Publication number: CN112924042A
Application number: CN202110328677.8A
Authority: CN
Inventors: 冯仰歌; 王礼正; 刘清惓; 杨杰; 王帅
Original assignee: Nanjing Changge Technology Development Co ltd
Current assignee: Nanjing Changge Technology Development Co ltd
Priority date: 2021-03-26
Filing date: 2021-03-26
Publication date: 2021-06-08

Abstract

The invention discloses a temperature sensor array with a flow guiding disc, which comprises two disc-shaped light shielding plates, two flow guiding discs with crest-trough sections, a plurality of heat insulation supporting columns and a temperature sensor probe array with at least three temperature measuring elements, wherein the disc-shaped light shielding plates, a first flow guiding disc, a second flow guiding disc and the disc-shaped light shielding plates are sequentially arranged in parallel from top to bottom, the central points of the four are on a vertical line and are vertical to the horizontal plane, and the first disc-shaped light shielding plate, the first flow guiding disc, the second flow guiding disc and the second disc-shaped light shielding plate are connected through the plurality of heat insulation supporting columns. The disc-shaped shading plate can effectively block radiation and effectively reduce the influence of various radiations entering the equipment on secondary radiation caused by the sensor probe array; the ventilation pipeline is arranged in the middle of the flow guide disc, so that the air flow speed around the sensor probe array can be effectively improved; a plurality of temperature sensor probes are used for measuring together, so that one sensor probe always exists to sense the outside air in real time under any wind direction condition, and the measurement precision and the response speed of the sensor are improved.

Description

Temperature sensor array with flow guide disc

Technical Field

The invention relates to a temperature sensor array, in particular to a temperature sensor array with a flow guide disc.

Background

In the process of measuring the air temperature, the weather station temperature sensor is influenced by direct solar radiation, ground reflected radiation, long-wave radiation and scattered radiation, so that the measured value of the temperature measuring element is different from the real air temperature value. To reduce such radiation-induced measurement errors, effective radiation shielding measures must be taken with respect to the temperature sensing element. The radiation protection equipment commonly used in the current meteorological station comprises a louver box and a radiation protection cover. However, in the conventional louvres or radiation shields, the outer walls of the apparatus still have a certain absorption of radiation, and especially after the coating ages, the absorption increases rapidly, which causes the air flowing into the interior to be heated, which causes measurement errors. In addition, the structure of the louver box or the radiation-proof cover is not beneficial to the exchange of internal and external air flows, so that the change of the air temperature in the equipment lags behind the free air outside the equipment, and the response speed of the temperature measuring element is reduced.

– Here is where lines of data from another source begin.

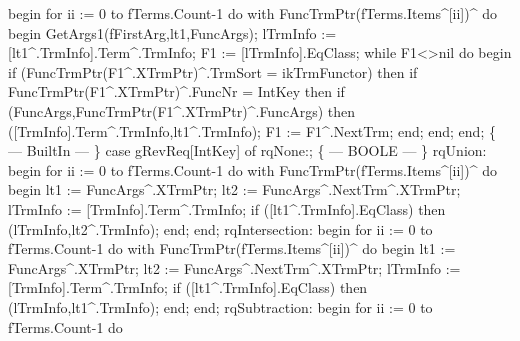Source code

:                begin
                  for ii := 0 to fTerms.Count-1 do
                     with FuncTrmPtr(fTerms.Items^[ii])^ do
                  begin
                     GetArgs1(fFirstArg,lt1,FuncArgs);
                     lTrmInfo := [lt1^.TrmInfo].Term^.TrmInfo;
                     F1 := [lTrmInfo].EqClass;
                     while F1<>nil do
                     begin
                        if (FuncTrmPtr(F1^.XTrmPtr)^.TrmSort = ikTrmFunctor) then
                           if FuncTrmPtr(F1^.XTrmPtr)^.FuncNr = IntKey then
                              if (FuncArgs,FuncTrmPtr(F1^.XTrmPtr)^.FuncArgs) then
                                 ([TrmInfo].Term^.TrmInfo,lt1^.TrmInfo);
                        F1 := F1^.NextTrm;
                     end;
                  end;
               end;
            \{ --- BuiltIn --- \}
            case gRevReq[IntKey] of
               rqNone:;
               \{ --- BOOLE --- \}
               rqUnion:
                  begin
                     for ii := 0 to fTerms.Count-1 do
                        with FuncTrmPtr(fTerms.Items^[ii])^ do
                     begin
                        lt1 := FuncArgs^.XTrmPtr; lt2 := FuncArgs^.NextTrm^.XTrmPtr;
                        lTrmInfo := [TrmInfo].Term^.TrmInfo;
                        if ([lt1^.TrmInfo].EqClass) then
                           (lTrmInfo,lt2^.TrmInfo);
                     end;
                  end;
               rqIntersection:
                  begin
                     for ii := 0 to fTerms.Count-1 do
                        with FuncTrmPtr(fTerms.Items^[ii])^ do
                     begin
                        lt1 := FuncArgs^.XTrmPtr; lt2 := FuncArgs^.NextTrm^.XTrmPtr;
                        lTrmInfo := [TrmInfo].Term^.TrmInfo;
                        if ([lt1^.TrmInfo].EqClass) then
                           (lTrmInfo,lt1^.TrmInfo);
                     end;
                  end;
               rqSubtraction:
                  begin
                     for ii := 0 to fTerms.Count-1 do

A good meteorological temperature sensor design should both prevent as much radiation as possible from reaching the temperature sensing element surface, and increase the air flow velocity around the temperature sensing element as much as possible. At present, the first design requirement or the second requirement is easier to meet, but the two design requirements are difficult to meet at the same time. The two design requirements are contradictory, which brings difficulty to the improvement of the performance of the meteorological temperature sensor.

Disclosure of Invention

In order to overcome the technical problem that the conventional meteorological temperature sensor is difficult to accurately measure the atmospheric temperature in real time, the invention provides the temperature sensor array with the flow guide disc, and the flow guide disc structure with the wave crest-wave trough cross section can not only prevent various radiation from reaching the surface of the sensor probe to the maximum extent, but also has a certain flow guide effect, can effectively increase the air flow rate around the temperature sensor probe, and improves the measurement precision of the temperature sensor array with the flow guide disc from two aspects. Meanwhile, the response speed can also be improved.

The invention provides the following technical scheme:

the utility model provides a take temperature sensor array of guiding disk, including two disc light screens, two guiding disks that have crest-trough cross-section, many thermal-insulated support columns, be no less than three temperature element's temperature sensor probe array, two disc light screens are first disc light screen, second disc light screen, two guiding disks are first guiding disk, the second guiding disk, the disc light screen, first guiding disk, the second guiding disk, disc light screen from the top down parallel placement in proper order, four's central point is on a vertical line, the perpendicular to horizontal plane, connect through many thermal-insulated support columns between first disc light screen, first guiding disk, the second disc light screen.

Furthermore, the first disc-shaped light shielding plate, the second disc-shaped light shielding plate, the first flow guiding plate and the second flow guiding plate are fixed by three heat insulation supporting columns, and the three heat insulation supporting columns are arranged in an equilateral triangle shape.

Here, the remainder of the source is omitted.